La Corte Costituzionale con sentenza n. 130 del 23/06/2023 ha stabilito che il differimento del Trattamento di fine servizio (TFS), rivolto ai dipendenti pubblici cessati dall’impiego per anzianità o per raggiunti limiti di età, contrasta con il “principio costituzionale della giusta retribuzione” che si concretizza sia nella congruità dell’ammontare che nella tempestività della sua erogazione.
La Consulta chiude quindi il cerchio sul giudizio di legittimità costituzionale dell’art. 12, co. 7 del D.L. 31/05/2010, n. 78 (misure urgenti in materia di stabilizzazione finanziaria e di competitività economica) convertito con modificazioni nella legge 30 luglio 2010, n. 122, promosso dal T.A.R del Lazio con ordinanza n. 06223 del 17/05/2022.
La norma, oggetto della controversia, è stata introdotta dai governi pro-tempore per il contenimento della spesa nel rispetto degli obiettivi della finanza pubblica, il quale prevede, per i soggetti che maturano i requisiti per il pensionamento, il dilazionamento del TFS in base all’importo dovuto:
- in un unico importo annuale se l’ammontare complessivo della prestazione, al lordo delle relative trattenute fiscali, è complessivamente pari o inferiore a 50.000 euro;
- in due importi annuali se l’ammontare complessivo della prestazione, al lordo delle relative trattenute fiscali, è complessivamente superiore a 50.000 euro ma inferiore a 100.000 euro. In tal caso il primo importo annuale è pari a 50.000 euro e il secondo importo annuale è pari all’ammontare residuo;
- in tre importi annuali se l’ammontare complessivo della prestazione, al lordo delle relative trattenute fiscali, è complessivamente uguale o superiore a 100.000 euro, in tal caso il primo importo annuale è pari a 50.000 euro, il secondo importo annuale è pari a 50.000 euro e il terzo importo annuale è pari all’ammontare residuo.
Entrando nel dettaglio della decisione, i giudici della Corte hanno preferito non esprimersi in una decisione di merito, che avrebbe potuto innescare innumerevoli ricorsi, sentenziando l’importanza che il TFS avrebbe nei confronti del lavoratore in un momento particolare e più vulnerabile dell’esistenza umana.
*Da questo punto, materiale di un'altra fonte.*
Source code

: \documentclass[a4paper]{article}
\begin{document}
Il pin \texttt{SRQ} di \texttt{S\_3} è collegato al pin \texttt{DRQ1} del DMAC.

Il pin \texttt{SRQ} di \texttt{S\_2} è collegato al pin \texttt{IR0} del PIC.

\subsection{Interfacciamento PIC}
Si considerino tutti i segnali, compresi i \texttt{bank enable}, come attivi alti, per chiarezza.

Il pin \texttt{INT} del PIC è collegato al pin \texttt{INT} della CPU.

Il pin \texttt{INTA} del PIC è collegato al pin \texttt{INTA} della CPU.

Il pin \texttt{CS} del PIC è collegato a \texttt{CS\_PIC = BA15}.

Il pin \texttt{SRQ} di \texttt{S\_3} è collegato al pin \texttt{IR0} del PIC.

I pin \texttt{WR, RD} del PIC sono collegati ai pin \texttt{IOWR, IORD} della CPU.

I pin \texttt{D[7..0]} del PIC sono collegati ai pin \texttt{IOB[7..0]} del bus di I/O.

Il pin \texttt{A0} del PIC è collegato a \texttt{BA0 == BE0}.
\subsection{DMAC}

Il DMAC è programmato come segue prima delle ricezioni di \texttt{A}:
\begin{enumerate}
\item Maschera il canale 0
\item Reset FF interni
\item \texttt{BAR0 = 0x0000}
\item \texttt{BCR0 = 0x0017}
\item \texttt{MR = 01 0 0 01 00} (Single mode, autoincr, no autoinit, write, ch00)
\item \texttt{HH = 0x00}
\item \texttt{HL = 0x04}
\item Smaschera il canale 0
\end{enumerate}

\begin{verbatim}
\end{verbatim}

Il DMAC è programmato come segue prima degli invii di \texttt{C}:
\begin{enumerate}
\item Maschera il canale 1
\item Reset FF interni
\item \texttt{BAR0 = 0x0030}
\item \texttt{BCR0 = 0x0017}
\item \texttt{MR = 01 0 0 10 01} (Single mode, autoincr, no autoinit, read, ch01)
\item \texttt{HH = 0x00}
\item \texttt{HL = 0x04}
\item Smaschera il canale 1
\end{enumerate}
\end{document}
Per cui ha invitato il legislatore a rimuovere gradualmente il differimento, tenendo conto dell’impatto finanziario che il superamento del differimento comporterebbe, mediante interventi riformatori che tengano comunque conto anche degli impegni assunti nell’ambito delle precedenti programmazioni economico-finanziarie.
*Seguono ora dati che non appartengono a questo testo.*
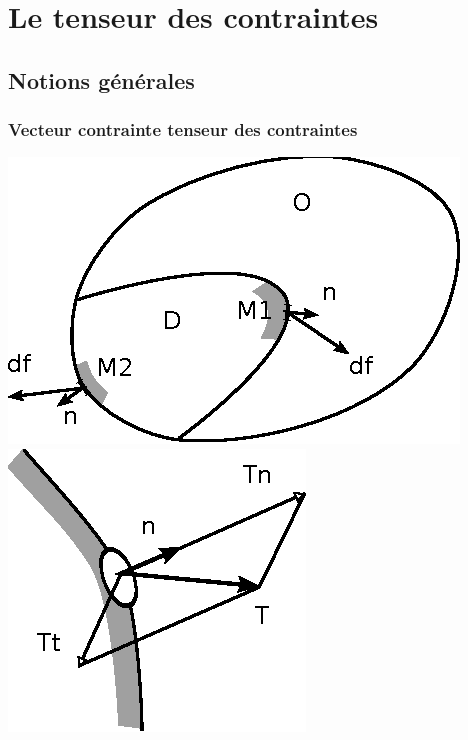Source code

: \chapter{Le tenseur des contraintes} \label{chap:Ch02}
\section{Notions générales} \label{sec:Ch02-1}
\subsection{Vecteur contrainte tenseur des contraintes} \label{ssec:Ch02-1.1}
\begin{multicols}{2}
    \begin{center}
    \includegraphics{../images/T1_Ch02-0001}
    \includegraphics{../images/T1_Ch02-0002}
    \end{center}
\end{multicols}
I giudici Costituzionali, infatti, già con la sentenza n 159 del 2019 avevano rivolto al legislatore un monito con la quale segnalava la problematicità riferita alle norme di rateizzazione del TFS, concludendo che tale normativa, connessa a quel momento storico ad esigenze contingenti di consolidamento dei conti pubblici, combinata con il differimento della prestazione, finirebbe per aggravare il “rilevato vulnus” (danno).
Per le motivazioni addotte, questa sigla sindacale chiede che il Governo intervenga con urgenza e ponga fine a questa palese ingiustizia e disparità di trattamento dei lavoratori pubblici, compresi quelli del comparto Difesa e Sicurezza, nei confronti di quelli del settore privato, anche in funzione delle dichiarazioni del presidente uscente dell’INPS Pasquale Tridico il quale, nel suo discorso di congedo dalla guida dell’Istituto, alla luce del bilancio positivo dell’Ente nel 2022, illustrato nel suo discorso, ha dichiarato la “sostenibilità” del pagamento immediato del TFS agli aventi diritto.